Selling two downtown parcels includes tax implications
There has been much discussion lately about the three-acre “white picket fence” property on Clayton Road and the five-acre parcel on Galindo Street.
These two properties were held by former Redevelopment Agencies and have certain associated tax obligations. California established RDAs in the 1940s to address urban blight and stimulate development in economically distressed areas where conventional investments would not necessarily be realized.
RDAs received a certain amount of property tax increment when property values increased in the designated Redevelopment Project Area. Those property increment funds were used to issue debt and create funding sources to invest within the Redevelopment Project Area.
By law, 20 percent of those property increment funds were set aside for affordable housing.

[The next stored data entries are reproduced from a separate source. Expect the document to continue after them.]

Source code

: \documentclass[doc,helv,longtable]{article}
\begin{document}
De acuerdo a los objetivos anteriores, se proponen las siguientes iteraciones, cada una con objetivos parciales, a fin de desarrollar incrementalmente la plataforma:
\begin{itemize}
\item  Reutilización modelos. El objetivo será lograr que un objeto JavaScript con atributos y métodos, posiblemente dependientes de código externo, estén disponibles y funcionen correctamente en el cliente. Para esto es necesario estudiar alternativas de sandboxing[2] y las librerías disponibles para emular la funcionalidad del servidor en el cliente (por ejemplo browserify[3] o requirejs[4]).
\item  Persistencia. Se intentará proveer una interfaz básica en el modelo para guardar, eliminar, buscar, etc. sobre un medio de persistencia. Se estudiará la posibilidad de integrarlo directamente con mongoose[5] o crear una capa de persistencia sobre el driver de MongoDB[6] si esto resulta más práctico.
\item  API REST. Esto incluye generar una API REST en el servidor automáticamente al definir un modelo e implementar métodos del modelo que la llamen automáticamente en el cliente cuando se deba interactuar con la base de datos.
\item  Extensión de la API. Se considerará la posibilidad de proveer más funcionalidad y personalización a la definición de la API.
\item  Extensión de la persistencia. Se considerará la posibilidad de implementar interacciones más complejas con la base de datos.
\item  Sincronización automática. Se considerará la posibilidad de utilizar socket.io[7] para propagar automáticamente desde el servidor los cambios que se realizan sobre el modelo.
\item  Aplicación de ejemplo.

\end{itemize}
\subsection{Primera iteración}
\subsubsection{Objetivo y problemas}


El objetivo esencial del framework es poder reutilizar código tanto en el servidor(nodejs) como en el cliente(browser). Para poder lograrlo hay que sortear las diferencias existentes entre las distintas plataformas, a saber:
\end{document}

About 400 California cities, including Concord, formed RDAs to help fund projects such as office developments, affordable housing units and infrastructure improvements. Examples of RDA investment in Concord include the issuance of numerous First Time Home Buyer and Rehabilitation loans, the Plaza Tower, Eden Housing Virginia Lane Apartments, Swift Plaza/the former Bank of America Technology Center, Salvio Pacheco Square, Brenden Theatres, Metroplex Office Center and Concord Auto Row/Market Street.
In 2011, in the heart of the Great Recession, California dissolved all Redevelopment Agencies per Assembly Bill X1 26, as amended by Assembly Bill 1484 and Senate Bill 107 “Dissolution Law.” This ended any RDA’s ability to fund economic development and affordable housing assistance for the community.
The RDA elimination bill had two goals: to get the properties back on the market producing sales tax and to split the value of the properties with all taxing entities, which must be done through a sale. The Dissolution Law created “successor agencies” to act as the bodies to help wind down RDA activities and obligations.
As part of the dissolution, properties held by former RDAs needed to be addressed through a processes called the Long Range Property Management Plan (LRPMP). The LRPMP, which is approved by the state, allowed cities with former Redevelopment Agencies to take title of former RDA properties or to sell these properties outright.
When those properties are sold, cities are required to share net sales proceeds (net of cost for selling the property such as legal fees, studies and closing costs) with affected taxing entities at the entities’ taxing rates based on fair market appraised values.
In Contra Costa County, there are 20 such taxing entities, including the county, the city of Concord, the county library system, county fire protection, the county Flood Control District, Flood Control Zone 3B, Contra Costa Resource Conservation District, county Mosquito Abatement District 1, Central Contra Costa Sanitary District, Concord/Pleasant Hill Healthcare District, the county water district, BART, Bay Area Air Pollution Control District, East Bay Regional Parks District, county schools/K-12 Educational Revenue Augmentation Fund (ERAF), Mt. Diablo Unified School District and Contra Costa Community College District/Community College ERAF.
This means that when projects are someday developed on both the “white picket fence” and Galindo Street sites, the city will owe a specific percentage of the land sales to each of these agencies.
The city of Concord must receive enough of a return for these parcels from their developers to pay the aforementioned taxing entities. In the event the city is not paid enough for the land to pay the other taxing entities, general fund dollars would have to be used to cover the difference.